I guess I just don't take it all that seriously. Sure I'm disappointed sometimes, when a character that shows loads of potential snuffs it quick, but them's the breaks: pull out the dice and roll up another one.* Conversely, there's been times I've had characters who simply didn't work out like I had in mind but also didn't die.

* - and, with thus far only one exception, I don't come back with the same concept that just died. The one exception was a character who died while being introduced to the party (it was a strange session); with that one I came right back with the same idea again as it hadn't really been played the first time. :)
I'm not going to feel like the one character was awesome and special. I'm going to feel like the one character was a stupid fluke and the rest of it is how all my gaming experiences will ever be: short, disappointing, pointless, and decided by forces entirely outside my control.
Short, yes. Disappointing, sometimes. Pointless, rarely if ever; provided the character lasted long enough to do at least one memorable or entertaining thing. Decided by forces entirely outside my control, sometimes; but in hindsight all too often I can see the error(s) I made that led to the character's demise. And note this doesn't stop me from making those same errors again! :)
Especially when your suggestions take the shape of stuff like "well X is a bad design choice, and if we used mechanic Y from early editions instead, it would get better and others would be surprised at how well it plays." Because you kinda did say that to me.
When an older edition flat-out did something better than the current one does I'm going to call it out.
First: No, it doesn't, because of what I said above. I don't get to see the concept I'm playing evolve. I get to see it die. And then I get to see the next one die. And then I get to see the next one die. And then I get to see the next one die. And then I get to see the next one die. And then I get to see the next one die. And then I get to see the next one die. And then I get to see the next one die. And then I get to see the next one die

And then maybe, maybe, if I'm lucky, I get to see one concept survive. Thus I feel like crap, because I've been ground down by failure until success feels like a ridiculous, completely un-earned, completely uncontrollable fluke that will be randomly ripped away from me later anyway.
That's a bit more extreme a death rate than even I'm used to. :) But yes, there's going to be some one-hit wonders.
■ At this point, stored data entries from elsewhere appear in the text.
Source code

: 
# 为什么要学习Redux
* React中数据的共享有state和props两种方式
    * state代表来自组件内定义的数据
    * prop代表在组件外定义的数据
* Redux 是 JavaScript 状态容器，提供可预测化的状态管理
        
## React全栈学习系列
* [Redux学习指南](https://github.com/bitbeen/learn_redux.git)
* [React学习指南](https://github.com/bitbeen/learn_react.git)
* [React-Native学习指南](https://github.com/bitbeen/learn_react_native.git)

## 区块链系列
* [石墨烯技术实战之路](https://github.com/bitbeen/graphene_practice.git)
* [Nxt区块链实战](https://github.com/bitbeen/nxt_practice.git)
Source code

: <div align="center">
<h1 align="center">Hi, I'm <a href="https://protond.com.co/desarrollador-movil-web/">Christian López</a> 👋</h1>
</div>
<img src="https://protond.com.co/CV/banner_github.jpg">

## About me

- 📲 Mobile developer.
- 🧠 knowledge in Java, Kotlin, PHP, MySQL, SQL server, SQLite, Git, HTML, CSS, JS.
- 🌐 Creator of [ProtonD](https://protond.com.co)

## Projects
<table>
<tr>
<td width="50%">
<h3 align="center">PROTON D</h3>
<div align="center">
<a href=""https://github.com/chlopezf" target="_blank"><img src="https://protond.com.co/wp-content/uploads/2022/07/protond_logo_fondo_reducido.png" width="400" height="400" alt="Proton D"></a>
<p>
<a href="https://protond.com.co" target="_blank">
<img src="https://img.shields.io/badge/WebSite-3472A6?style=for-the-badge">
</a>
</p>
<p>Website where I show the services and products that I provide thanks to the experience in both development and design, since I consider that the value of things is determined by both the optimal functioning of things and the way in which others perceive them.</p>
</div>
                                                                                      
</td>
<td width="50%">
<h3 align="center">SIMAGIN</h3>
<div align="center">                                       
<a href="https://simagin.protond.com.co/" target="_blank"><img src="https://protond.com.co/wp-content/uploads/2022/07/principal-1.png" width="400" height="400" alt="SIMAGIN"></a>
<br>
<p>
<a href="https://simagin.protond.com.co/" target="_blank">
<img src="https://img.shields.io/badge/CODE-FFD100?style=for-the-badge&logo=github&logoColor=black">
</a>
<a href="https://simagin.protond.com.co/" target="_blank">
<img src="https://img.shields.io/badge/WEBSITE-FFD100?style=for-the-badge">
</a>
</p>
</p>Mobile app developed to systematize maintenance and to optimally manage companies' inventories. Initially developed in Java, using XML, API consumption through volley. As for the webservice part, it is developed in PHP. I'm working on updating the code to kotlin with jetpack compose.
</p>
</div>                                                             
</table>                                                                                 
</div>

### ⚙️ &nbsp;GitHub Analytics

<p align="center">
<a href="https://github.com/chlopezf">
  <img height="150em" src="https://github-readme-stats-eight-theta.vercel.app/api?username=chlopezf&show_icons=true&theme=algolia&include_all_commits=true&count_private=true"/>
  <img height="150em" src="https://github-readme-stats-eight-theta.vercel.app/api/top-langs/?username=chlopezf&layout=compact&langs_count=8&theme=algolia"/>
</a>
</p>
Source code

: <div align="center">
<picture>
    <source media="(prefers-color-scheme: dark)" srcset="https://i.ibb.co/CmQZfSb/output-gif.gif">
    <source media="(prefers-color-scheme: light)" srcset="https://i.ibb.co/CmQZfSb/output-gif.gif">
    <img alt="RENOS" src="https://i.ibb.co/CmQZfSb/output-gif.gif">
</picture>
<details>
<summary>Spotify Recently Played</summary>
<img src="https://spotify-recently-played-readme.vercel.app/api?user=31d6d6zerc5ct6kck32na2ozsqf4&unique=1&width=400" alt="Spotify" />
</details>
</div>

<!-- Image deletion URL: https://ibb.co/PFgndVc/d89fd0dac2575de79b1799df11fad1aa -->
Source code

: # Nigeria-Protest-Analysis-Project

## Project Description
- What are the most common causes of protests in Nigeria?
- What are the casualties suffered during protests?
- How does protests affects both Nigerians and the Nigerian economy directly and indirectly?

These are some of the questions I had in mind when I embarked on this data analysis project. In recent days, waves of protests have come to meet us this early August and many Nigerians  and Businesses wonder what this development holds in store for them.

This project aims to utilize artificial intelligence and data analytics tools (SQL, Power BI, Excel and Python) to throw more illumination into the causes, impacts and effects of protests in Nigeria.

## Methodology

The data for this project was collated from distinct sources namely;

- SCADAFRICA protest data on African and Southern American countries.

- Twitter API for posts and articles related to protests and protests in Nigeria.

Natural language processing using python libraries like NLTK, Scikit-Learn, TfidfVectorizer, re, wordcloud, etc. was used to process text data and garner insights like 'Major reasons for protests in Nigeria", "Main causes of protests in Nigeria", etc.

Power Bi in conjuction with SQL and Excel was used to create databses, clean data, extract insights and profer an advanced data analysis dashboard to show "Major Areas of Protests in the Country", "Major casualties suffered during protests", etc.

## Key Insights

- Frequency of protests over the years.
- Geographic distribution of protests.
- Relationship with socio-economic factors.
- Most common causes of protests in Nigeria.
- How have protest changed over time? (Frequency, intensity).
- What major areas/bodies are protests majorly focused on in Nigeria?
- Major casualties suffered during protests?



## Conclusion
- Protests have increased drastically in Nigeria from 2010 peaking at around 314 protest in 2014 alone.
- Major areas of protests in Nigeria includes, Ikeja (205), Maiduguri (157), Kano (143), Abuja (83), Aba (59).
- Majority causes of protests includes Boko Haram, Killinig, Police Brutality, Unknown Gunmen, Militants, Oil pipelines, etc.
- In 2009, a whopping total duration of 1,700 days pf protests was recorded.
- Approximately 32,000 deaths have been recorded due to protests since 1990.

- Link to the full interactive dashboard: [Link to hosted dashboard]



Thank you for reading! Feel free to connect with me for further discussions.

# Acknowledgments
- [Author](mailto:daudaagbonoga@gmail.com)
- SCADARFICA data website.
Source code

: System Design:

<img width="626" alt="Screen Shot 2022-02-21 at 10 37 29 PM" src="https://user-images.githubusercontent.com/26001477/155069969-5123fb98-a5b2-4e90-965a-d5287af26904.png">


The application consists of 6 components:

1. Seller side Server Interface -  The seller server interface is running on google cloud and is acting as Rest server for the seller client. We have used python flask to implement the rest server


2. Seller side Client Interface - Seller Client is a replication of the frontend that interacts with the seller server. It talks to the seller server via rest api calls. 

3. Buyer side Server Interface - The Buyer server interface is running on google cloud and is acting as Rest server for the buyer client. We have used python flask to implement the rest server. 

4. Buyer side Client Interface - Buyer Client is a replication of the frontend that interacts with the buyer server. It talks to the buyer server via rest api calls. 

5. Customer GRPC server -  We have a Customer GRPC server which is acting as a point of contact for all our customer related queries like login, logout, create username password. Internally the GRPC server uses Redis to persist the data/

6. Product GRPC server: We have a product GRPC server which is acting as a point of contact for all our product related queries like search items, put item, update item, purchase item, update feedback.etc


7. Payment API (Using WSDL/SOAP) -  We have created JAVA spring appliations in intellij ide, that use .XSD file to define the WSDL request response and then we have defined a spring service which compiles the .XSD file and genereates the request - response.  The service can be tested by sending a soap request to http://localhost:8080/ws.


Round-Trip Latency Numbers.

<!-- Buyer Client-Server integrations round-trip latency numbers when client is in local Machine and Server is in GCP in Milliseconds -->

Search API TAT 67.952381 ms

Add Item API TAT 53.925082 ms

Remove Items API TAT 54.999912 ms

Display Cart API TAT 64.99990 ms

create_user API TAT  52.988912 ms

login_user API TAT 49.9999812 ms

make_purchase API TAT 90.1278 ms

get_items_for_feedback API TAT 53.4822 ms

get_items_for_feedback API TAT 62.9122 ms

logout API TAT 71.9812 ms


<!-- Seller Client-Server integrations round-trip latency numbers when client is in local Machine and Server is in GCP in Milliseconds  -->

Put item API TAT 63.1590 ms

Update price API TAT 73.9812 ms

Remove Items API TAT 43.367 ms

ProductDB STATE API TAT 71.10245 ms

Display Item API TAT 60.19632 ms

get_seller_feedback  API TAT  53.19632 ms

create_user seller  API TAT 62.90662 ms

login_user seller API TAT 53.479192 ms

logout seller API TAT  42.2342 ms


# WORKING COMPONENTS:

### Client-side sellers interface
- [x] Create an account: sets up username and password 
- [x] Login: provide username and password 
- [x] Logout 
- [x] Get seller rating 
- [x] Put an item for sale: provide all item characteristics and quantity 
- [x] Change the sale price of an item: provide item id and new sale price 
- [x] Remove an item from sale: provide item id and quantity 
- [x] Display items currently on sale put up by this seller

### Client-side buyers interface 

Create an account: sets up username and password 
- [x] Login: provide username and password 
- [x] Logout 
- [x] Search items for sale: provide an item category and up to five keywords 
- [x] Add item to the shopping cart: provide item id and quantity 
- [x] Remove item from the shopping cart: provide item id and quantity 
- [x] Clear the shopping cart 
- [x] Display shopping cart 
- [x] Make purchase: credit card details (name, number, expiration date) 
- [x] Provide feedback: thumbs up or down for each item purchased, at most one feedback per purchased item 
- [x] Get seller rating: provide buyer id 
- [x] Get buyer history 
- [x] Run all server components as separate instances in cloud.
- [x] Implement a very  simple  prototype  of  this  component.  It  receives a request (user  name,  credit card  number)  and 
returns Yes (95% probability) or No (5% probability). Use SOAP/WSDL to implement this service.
My usual analogy is comparing the characters in an ongoing party to the players on a sports team. Some players on a team have long careers and become stars; others have shorter careers and are more or less forgotten before long unless they do something special; and most don't stick around for very long at all before they get cut or sent back to the minors.

Looking at the all-time stats for the Vancouver Canucks, who I've followed faithfully since they came into the NHL, shows that 621* players have played at least one regular season game for the team. Of those, 132* played 10 games or less - they'd be the equivalent of one-hit wonder characters in a D&D party. Another 166* played between 11 and 50 games - so not even a full season, but enough that there's a small chance they did something memorable.

138* played 150 games or more, i.e. at least two full seasons worth.

* - numbers taken from this page: List of Vancouver Canucks players - Wikipedia

Second: I, like a significant number of players these days, neither have nor wish to have the time to wait for that. Maybe you do. I don't. If I have to wait six tries (or whatever) before I get to see a concept that actually flies...I'm just gonna go play any of the zillions of well-made single-player CRPGs out there. Or replay one of the ones I love and already own (I really need to go replay the original Deus Ex, for instance.) A system that (statistically, of course) requires playing many times before you get to see a concept flower is a system that doesn't actually get played long enough for that flowering to happen.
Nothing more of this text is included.